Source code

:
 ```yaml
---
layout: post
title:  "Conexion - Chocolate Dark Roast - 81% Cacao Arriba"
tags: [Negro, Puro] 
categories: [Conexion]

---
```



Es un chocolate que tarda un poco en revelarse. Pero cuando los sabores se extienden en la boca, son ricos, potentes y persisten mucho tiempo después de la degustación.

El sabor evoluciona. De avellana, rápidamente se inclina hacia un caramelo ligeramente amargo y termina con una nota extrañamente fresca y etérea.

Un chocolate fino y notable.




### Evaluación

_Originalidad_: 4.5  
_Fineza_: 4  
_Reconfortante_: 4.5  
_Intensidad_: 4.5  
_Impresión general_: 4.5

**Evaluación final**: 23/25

※ ※ ※

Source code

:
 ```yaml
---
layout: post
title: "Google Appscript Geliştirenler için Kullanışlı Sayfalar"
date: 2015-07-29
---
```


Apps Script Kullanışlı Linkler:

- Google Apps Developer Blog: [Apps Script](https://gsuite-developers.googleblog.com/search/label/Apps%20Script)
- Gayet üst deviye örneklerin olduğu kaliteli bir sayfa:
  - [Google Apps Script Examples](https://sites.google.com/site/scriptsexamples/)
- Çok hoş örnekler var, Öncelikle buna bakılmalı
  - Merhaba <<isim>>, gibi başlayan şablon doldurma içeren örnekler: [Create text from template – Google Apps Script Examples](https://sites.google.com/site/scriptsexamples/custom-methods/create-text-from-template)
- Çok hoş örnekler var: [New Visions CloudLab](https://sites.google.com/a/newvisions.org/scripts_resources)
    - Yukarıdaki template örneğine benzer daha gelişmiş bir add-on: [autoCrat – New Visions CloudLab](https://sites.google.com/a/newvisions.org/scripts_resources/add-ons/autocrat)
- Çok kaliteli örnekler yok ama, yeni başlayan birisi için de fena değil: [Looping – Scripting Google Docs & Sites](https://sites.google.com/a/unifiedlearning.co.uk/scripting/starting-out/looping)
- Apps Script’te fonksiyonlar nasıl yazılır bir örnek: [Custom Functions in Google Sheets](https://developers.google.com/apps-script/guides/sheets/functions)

※ ※ ※

* PROBLEM
Copy every line of the data that carries the word "kaliteli".

* FINAL ANSWER
- Gayet üst deviye örneklerin olduğu kaliteli bir sayfa:
- Çok kaliteli örnekler yok ama, yeni başlayan birisi için de fena değil: [Looping – Scripting Google Docs & Sites](https://sites.google.com/a/unifiedlearning.co.uk/scripting/starting-out/looping)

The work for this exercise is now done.